A prudent perusal of the simplistic content of item 59 of Part I of the Second Schedule reveals that, the only taxes donate to the Federal Government are “Taxation of incomes, profits and capital gains, except as otherwise prescribed by this constitution”. Paradoxically however, a graphical examination of item 7 of Part II leaves no one in doubt that, state has the power to legislate, levy and administer VAT. My authority is section 4 (6) (b) referenced above. The governing consideration here, is, items 58 and 59 underscores the only taxable areas assigned to NASS to legislate which covers taxes such as: stamp duties tax of incomes, profits and capital gains and do not mention VAT. In AG Federation F V AG Lagos State (SC. 340/2010) the SC held that the FG lacks the constitutional powers to legislate upon matters that are on residual legislative list, and are the responsibilities of the state.

A mindful point painted by the well-known principle of statutory interpretation “expressio unius est exclusion alterius is applicable in the circumstance. That is, “where one or more things of a class are expressly mention, others of the same class are excluded’ I submit that, it is obvious from the constitutional provision that VAT is excluded from the items 58 and 59 of the Exclusive Legislative List. Thus, a State HoA has the power to legislate on VAT same having not mentioned in the Exclusive Legislative List. And, item 7 therefore does not come under the Federal Govwernment’s control. Ergo It is residual matter, falling squarely under the purview of the states alone. Item 59 of the Second Schedule is unambiguous in that, it is specific about the class of taxes Federal Government can exclusively levy. While item 7 of part II is also unequivocal on the taxes the HoA can legislate upon. Nothing in that item suggests any concurrent power let alone to call the application of doctrine of covering the field. Thus, nothing is ambiguous in these provisions as the literal rule of interpretation as settled in the case of Abacha V FRN (2014) 6 NWLR (Prt 1402) P.43 preaches.

Far more injurious, the power of NASS to legislate is not open-ended. The legislative mandate does not travel beyond the confine of the Exclusive Legislative List. Thus, NASS cannot swim legislate beyond the purview of the powers given to it by the Constitution. The doctrine of “covering the field” operates only where both the NASS and State HoA possess the power to legislate for. The doctrine has a legal efficacy only where the FG made a law on such item. Therefore the NASS cannot enact any law on any items belonging to the state. Even if it makes that law, such law could not be considered valid within the meaning of section 4 (5) which stipulate that the law must be “validly made by the National Assembly”. Therefore, the VAT Act, 2004 enacted by NASS stands to collapse altogether. It is an ultra vires act of the NASS.
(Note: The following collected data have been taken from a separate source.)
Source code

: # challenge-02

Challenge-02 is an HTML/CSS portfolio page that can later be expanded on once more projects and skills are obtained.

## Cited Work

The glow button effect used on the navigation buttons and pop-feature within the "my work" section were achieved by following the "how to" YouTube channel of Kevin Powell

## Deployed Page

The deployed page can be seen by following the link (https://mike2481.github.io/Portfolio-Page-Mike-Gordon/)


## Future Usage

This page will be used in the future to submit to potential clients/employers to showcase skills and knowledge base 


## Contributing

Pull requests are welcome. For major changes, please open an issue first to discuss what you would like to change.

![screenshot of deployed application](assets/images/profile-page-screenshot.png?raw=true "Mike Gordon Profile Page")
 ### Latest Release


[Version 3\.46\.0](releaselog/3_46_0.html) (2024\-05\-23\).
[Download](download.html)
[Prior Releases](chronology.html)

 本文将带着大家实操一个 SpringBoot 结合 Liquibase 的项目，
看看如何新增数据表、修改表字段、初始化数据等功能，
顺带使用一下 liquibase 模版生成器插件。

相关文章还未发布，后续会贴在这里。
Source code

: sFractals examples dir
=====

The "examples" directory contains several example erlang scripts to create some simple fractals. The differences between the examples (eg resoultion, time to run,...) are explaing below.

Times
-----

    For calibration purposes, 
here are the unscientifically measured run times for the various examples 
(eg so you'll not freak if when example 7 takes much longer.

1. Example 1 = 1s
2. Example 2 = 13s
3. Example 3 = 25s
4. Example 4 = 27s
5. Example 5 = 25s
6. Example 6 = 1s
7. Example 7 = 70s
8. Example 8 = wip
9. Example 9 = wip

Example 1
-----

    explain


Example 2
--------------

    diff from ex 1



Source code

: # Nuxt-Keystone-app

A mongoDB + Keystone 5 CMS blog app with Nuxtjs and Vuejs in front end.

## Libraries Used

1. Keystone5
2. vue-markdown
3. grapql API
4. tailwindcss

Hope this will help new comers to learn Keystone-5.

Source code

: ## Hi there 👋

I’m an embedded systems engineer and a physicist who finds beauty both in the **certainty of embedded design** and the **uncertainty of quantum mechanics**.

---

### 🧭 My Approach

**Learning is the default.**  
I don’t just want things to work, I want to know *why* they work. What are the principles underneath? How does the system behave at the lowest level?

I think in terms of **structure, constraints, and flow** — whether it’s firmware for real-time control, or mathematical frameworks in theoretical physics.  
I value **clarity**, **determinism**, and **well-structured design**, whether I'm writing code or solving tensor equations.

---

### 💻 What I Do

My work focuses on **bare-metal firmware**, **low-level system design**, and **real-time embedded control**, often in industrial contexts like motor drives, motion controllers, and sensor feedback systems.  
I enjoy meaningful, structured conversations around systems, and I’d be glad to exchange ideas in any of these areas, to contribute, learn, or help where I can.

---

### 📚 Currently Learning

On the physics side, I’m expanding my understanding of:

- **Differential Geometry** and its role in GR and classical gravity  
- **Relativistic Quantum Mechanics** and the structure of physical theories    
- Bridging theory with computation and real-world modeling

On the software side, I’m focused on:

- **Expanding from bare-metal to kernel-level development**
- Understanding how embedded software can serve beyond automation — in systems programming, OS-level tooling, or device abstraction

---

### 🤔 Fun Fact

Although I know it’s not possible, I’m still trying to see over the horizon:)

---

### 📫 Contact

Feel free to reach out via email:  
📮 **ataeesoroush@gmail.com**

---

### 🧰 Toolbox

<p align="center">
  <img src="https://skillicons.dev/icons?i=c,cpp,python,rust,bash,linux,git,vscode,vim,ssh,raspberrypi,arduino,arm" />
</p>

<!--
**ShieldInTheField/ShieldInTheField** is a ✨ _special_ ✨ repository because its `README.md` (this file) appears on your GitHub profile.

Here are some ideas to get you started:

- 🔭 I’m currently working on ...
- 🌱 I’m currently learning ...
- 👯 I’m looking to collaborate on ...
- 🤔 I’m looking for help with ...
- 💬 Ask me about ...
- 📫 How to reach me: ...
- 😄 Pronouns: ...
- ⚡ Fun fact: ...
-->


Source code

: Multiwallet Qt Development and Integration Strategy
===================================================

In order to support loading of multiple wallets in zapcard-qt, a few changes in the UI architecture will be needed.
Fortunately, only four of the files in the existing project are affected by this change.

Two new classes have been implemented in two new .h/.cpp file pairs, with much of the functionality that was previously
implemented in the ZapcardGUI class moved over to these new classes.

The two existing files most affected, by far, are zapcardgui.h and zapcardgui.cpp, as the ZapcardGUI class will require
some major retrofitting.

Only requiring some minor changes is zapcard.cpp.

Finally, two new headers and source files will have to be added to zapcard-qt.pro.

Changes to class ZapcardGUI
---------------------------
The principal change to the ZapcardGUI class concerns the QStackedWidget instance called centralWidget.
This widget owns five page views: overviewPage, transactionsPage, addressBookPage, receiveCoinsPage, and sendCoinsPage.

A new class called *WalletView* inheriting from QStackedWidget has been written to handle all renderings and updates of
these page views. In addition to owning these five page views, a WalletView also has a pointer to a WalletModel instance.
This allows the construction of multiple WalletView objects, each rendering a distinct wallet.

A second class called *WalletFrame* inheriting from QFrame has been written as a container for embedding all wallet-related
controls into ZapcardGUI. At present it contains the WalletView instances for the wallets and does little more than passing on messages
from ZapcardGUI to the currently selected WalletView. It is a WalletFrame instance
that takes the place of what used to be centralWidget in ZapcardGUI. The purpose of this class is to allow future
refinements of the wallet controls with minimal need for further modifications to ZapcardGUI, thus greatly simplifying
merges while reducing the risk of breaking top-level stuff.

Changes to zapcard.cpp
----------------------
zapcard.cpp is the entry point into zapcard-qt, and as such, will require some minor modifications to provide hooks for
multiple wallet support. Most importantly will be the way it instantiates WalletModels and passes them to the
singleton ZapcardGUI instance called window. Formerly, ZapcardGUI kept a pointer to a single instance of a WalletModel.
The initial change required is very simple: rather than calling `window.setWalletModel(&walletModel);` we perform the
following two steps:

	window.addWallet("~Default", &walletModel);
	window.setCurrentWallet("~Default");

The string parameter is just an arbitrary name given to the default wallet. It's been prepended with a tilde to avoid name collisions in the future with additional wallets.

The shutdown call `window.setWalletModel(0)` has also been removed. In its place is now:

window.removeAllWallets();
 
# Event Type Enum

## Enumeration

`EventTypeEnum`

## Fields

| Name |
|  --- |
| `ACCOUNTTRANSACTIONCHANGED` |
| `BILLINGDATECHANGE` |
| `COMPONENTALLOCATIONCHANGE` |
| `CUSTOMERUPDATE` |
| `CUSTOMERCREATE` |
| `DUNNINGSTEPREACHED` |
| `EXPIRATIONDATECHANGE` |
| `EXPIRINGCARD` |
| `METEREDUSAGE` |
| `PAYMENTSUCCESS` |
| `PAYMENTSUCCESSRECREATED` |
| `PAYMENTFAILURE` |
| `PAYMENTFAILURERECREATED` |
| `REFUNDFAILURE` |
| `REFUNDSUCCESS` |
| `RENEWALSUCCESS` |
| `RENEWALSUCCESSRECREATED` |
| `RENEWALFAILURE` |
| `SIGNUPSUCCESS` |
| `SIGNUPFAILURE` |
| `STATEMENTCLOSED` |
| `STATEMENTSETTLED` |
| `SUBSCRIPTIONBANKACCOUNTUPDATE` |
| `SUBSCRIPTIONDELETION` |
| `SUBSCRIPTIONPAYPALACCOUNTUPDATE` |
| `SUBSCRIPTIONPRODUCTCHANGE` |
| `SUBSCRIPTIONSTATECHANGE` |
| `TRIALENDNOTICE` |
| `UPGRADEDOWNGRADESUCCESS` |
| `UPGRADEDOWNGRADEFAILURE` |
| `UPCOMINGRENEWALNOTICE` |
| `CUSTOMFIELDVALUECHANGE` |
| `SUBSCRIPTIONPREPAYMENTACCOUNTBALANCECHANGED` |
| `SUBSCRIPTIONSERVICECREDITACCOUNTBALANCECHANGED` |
To drive my point back home, the operative VAT Act, 2004 passed by the NASS is completely starved of a constitutional basis, notwithstanding the quantum of diligence, dexterity, artistry, and sophistry injected in that piece of legislation by NASS. This is because; the power to legislate on VAT is clinically and exclusively donated to the State House of Assembly pure and simple. As a consequence, VAT Act, 2004 is undoubtedly marooned in an intractable web of nullity and unconstitutionality. My authority is the case of FRN V CHIEF ADEBIYI OLAFISOYE (2004-2007)3 LLRN P. 1011AT P. 1058 par45 where the court held that “an Act is ultra vires the National Assembly when is enacted outside the legislative powers of the National Assembly”

Therefore, time has come for a complete turn-around unless the States Government signed a pact with the devil and sentenced themselves to perpetual servitude and financial stress. The states Government must wake up from their self-immolating slumber and chart a new course and direction given to them under the Constitution by immolating from the almighty Rivers State Government thereby sponsoring executive bill to the State House of Assemblies to legislate on VAT. It is the down of the new morning for the States Government.